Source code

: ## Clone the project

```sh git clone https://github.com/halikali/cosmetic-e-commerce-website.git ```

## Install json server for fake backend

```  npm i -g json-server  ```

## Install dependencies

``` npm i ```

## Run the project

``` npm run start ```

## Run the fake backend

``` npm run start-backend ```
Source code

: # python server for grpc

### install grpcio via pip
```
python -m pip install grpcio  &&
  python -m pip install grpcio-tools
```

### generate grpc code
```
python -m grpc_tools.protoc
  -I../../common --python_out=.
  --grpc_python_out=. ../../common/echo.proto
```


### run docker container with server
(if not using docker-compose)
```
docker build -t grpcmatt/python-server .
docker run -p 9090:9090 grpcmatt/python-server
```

What the task asks: Look through the listing and return each line containing the word "common".

Exercise result:
  -I../../common --python_out=.
  --grpc_python_out=. ../../common/echo.proto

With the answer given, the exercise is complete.